Raffaele Fitto, appunto audito ieri, è l’unico candidato al ruolo di commissario e vicepresidente della Commissione europea che proviene dal gruppo parlamentare dei conservatori (Ecr). In funzione di questa sua appartenenza politica precedente, come candidato commissario, Fitto ha voluto rimarcare la propria nuova funzione di servizio istituzionale e abbandono totale della “divisa politica”. Eppure, ieri è stato attaccato e accusato da socialisti, liberali, verdi e sinistre. Attacchi e accuse che nulla avevano e hanno a che fare né con le competenze né con la preparazione o le risposte alle domande pertinenti al ruolo, ma incentrate solo sulle attività del governo Meloni, sui giovani scapestrati di Fratelli d’Italia o sulle votazioni sostenute da Fitto e dal Gruppo Ecr contro le ingiuste e politicamente orientate risoluzioni contro Ungheria e Polonia, quando quest’ultima era governata dai cristiani del PiS (Diritto e Giustizia). Fitto, con esperienza, ha schivato tutti gli attacchi e portato le discussioni solo sul terreno proprio del confronto su competenze e meriti delle deleghe assegnate, insistendo sulla propria storia amministrativa e non dimenticando di considerare come la sfida demografica sia parte integrante delle politiche di coesione, quanto quella delle regioni transfrontaliere.

Si è trattato di echi delle schermaglie emerse in queste settimane in Italia, sui migranti, sulla magistratura, sulle sue precedenti prese di posizione anche a nome dei conservatori sul Green deal o sull’abuso del principio di condizionalità dei fondi europei di coesione, in base alla violazione dello “Stato di diritto”. Fitto ha sempre ribadito la sua fedeltà all’impegno europeo e agli obblighi istituzionali, sottolineando come per la prima volta negli ultimi 20 anni un ex membro della Commissione degli affari regionali è non solo candidato a ruolo di commissario per la coesione ma anche a vicepresidente della Commissione europea. Una responsabilità che potrebbe, con la collaborazione tra l’esecutivo della Commissione e i membri del Parlamento, dare un impulso alle politiche di coesione.
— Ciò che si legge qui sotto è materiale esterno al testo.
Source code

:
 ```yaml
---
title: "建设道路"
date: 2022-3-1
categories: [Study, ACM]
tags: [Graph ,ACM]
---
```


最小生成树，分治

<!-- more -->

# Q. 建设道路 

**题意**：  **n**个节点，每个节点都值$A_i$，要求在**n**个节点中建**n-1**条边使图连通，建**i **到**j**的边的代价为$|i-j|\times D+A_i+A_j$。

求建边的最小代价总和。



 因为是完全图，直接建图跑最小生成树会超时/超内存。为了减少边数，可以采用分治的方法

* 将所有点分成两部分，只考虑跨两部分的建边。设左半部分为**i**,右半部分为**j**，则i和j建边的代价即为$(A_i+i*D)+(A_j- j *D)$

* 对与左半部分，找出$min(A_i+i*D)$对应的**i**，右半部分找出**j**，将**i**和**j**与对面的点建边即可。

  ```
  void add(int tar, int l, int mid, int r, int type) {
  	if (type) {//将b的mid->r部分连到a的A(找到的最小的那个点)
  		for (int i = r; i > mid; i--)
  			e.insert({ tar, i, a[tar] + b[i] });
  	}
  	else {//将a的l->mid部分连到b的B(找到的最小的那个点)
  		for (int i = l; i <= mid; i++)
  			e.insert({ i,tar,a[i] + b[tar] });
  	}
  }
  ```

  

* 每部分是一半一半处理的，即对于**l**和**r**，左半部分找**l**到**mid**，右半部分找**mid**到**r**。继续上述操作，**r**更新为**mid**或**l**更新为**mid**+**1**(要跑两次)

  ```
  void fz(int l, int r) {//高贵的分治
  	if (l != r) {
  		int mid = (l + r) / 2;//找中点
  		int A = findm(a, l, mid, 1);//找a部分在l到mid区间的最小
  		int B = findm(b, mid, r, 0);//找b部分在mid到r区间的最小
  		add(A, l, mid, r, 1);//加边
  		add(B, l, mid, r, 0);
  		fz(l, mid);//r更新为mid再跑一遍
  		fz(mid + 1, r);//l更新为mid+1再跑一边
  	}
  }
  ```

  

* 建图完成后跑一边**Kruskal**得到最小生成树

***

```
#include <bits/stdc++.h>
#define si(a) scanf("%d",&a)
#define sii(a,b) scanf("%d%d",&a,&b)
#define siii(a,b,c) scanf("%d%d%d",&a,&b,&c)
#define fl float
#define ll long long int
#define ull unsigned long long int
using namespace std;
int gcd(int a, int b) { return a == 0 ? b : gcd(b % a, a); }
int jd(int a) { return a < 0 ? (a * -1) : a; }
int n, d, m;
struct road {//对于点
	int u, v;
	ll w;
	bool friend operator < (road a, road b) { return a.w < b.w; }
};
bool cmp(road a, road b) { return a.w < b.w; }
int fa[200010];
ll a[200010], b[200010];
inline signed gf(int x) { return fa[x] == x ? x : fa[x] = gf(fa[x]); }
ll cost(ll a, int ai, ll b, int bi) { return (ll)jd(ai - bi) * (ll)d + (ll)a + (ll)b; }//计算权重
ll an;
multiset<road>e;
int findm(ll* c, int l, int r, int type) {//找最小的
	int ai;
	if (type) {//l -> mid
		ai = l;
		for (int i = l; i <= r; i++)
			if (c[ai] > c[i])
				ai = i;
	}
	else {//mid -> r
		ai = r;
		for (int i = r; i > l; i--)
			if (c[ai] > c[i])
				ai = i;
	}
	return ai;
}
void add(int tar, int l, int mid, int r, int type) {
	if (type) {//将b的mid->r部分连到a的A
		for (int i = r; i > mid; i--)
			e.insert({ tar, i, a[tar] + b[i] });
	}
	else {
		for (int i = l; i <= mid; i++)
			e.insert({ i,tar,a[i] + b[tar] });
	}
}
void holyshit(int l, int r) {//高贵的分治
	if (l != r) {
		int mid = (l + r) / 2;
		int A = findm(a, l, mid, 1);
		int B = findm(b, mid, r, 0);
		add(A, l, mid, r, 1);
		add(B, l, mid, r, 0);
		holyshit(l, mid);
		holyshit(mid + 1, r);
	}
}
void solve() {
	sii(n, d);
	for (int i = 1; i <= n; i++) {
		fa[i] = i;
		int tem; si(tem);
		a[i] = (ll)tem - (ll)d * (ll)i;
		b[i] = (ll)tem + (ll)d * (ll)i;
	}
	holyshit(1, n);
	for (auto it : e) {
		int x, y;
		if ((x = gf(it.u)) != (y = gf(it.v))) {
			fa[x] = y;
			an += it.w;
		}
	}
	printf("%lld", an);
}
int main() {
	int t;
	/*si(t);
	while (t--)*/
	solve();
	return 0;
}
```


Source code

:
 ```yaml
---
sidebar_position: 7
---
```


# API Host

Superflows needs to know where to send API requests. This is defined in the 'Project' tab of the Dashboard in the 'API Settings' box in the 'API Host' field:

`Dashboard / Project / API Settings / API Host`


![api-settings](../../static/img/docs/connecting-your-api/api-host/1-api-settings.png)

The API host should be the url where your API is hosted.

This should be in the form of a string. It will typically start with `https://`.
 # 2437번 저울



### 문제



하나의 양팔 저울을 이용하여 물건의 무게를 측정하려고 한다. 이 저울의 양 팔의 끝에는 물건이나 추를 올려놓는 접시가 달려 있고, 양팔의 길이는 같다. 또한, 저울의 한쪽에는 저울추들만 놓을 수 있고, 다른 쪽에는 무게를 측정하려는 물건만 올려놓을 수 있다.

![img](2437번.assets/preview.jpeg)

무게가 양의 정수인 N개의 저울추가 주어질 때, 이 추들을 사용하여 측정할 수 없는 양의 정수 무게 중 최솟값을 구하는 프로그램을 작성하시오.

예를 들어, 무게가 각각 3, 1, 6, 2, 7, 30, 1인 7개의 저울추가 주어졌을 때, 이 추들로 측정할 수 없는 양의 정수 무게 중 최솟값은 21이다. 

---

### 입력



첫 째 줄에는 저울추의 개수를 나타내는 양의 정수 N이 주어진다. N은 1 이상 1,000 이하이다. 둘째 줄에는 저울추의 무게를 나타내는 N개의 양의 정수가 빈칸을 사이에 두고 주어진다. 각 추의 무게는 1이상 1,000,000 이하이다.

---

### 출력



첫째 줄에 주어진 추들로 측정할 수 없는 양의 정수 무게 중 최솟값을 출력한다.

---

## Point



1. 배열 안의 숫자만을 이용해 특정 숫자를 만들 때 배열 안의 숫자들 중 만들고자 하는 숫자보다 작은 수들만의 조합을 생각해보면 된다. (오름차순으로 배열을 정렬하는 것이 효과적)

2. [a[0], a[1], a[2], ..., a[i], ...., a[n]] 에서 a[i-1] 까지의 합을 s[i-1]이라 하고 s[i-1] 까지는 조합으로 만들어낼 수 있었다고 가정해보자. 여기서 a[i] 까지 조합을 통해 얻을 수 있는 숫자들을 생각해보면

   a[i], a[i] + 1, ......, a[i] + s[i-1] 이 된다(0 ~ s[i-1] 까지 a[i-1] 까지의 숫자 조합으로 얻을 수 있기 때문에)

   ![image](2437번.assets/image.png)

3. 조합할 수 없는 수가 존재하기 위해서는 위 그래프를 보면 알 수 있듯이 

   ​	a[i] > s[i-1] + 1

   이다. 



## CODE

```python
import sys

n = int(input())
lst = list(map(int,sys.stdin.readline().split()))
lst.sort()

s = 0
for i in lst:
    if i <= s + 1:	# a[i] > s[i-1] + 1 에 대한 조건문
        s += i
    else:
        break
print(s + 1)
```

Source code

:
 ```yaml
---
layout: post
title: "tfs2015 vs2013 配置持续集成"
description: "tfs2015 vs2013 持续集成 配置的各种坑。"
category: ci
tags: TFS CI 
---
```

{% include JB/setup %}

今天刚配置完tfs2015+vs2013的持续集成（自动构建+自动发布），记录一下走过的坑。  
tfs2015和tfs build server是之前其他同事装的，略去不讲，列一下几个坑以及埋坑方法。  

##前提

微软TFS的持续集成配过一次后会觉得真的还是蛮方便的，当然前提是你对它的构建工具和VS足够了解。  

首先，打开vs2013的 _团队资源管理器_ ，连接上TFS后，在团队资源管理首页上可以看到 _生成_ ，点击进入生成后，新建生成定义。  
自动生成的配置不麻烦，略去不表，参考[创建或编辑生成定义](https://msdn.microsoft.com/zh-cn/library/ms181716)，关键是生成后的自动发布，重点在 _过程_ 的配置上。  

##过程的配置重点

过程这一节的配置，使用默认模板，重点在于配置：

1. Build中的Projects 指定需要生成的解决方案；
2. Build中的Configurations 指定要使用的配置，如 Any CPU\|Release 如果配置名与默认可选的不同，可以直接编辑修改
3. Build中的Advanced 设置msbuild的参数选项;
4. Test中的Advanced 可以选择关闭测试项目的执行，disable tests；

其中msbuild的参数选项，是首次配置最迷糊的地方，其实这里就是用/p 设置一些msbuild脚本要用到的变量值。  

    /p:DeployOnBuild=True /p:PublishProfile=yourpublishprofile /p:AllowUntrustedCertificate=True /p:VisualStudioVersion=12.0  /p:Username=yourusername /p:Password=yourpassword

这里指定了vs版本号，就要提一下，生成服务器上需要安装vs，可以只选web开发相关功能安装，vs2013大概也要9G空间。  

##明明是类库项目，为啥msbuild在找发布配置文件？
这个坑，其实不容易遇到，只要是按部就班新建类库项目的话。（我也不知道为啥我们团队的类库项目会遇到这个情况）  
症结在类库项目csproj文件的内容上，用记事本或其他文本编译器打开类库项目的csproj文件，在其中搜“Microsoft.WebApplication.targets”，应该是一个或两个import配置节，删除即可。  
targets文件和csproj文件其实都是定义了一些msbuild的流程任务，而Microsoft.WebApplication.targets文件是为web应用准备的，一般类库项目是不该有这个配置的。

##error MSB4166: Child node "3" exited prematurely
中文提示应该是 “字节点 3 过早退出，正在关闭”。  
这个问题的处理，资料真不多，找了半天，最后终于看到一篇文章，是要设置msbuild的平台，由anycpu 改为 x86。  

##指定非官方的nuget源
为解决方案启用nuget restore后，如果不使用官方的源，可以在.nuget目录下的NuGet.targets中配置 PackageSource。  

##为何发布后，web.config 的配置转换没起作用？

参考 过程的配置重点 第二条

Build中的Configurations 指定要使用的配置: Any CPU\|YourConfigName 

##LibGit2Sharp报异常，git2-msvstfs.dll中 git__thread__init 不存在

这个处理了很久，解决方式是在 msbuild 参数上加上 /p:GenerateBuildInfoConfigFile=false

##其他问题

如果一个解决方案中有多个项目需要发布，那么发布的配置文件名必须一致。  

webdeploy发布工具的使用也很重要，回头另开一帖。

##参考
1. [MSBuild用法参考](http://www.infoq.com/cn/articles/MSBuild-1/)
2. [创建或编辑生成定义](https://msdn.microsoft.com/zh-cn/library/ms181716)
Fitto, nel suo intervento conclusivo alla commissione parlamentare di ieri, ha ricordato Alcide De Gasperi, a cui è intitolata l’aula dove si è svolta la sua audizione, ma anche come il rispetto istituzionale e la consapevolezza della delicata situazione politica dovrebbe indurre tutti i gruppi parlamentari a votare a favore della sua nomina. Dal 4 al 12 novembre, 26 commissari designati sono stati auditi dai membri del Parlamento nelle diverse commissioni parlamentari di competenza, ai quali avevano dapprima inviato risposte ad alcune domande scritte. La procedura è chiara e semplice. La scorsa settimana, il commissario uscente per l'allargamento e attuale commissario designato per la salute e il benessere degli animali, l'ungherese Olivér Várhelyi, unico candidato proposto dai “Patrioti”, non aveva ottenuto il via libera dai coordinatori delle commissioni del Parlamento europeo e dunque ha dovuto fornire nuove risposte ad ulteriori domande scritte, perché secondo socialisti, liberali e sinistre «non era all'altezza della salute delle donne e dei diritti riproduttivi», materie che non fanno per nulla parte delle competenze della Commissione né delle istituzioni europee. Anche il candidato ungherese verrà valutato nei prossimi giorni nell’ambito dell’accordo complessivo dei leader politici dell’UE.

Le audizioni del pomeriggio di ieri, con cui si sarebbe dovuto concludere l’iter, non hanno portato a particolari sorprese, ma hanno confermato tutte le difficoltà e ambiguità politiche in cui nasce questa Commissione. Spiace che i parlamentari italiani socialisti abbiano tradito il nostro Paese, non abbiano voluto imporsi nel gruppo parlamentare, pur essendo la delegazione nazionale più numerosa, e non abbiano difeso le competenze di Fitto. L’ennesima prova di partigianeria di una famiglia politica che, dopo aver abbandonato i lavoratori e le battaglie per la giustizia sociale, ora cerca solo di aggrapparsi al potere.